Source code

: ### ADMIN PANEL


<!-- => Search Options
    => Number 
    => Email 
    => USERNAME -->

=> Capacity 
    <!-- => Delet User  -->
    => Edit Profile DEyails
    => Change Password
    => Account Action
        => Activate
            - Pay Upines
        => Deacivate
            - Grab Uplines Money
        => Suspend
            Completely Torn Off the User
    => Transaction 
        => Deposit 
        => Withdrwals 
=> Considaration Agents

-.-.-

**Exercise objective**. Please return all of the entries shown above, exactly as they stand.

**Response to this exercise**.
Source code

: ### ADMIN PANEL


<!-- => Search Options
    => Number 
    => Email 
    => USERNAME -->

=> Capacity 
    <!-- => Delet User  -->
    => Edit Profile DEyails
    => Change Password
    => Account Action
        => Activate
            - Pay Upines
        => Deacivate
            - Grab Uplines Money
        => Suspend
            Completely Torn Off the User
    => Transaction 
        => Deposit 
        => Withdrwals 
=> Considaration Agents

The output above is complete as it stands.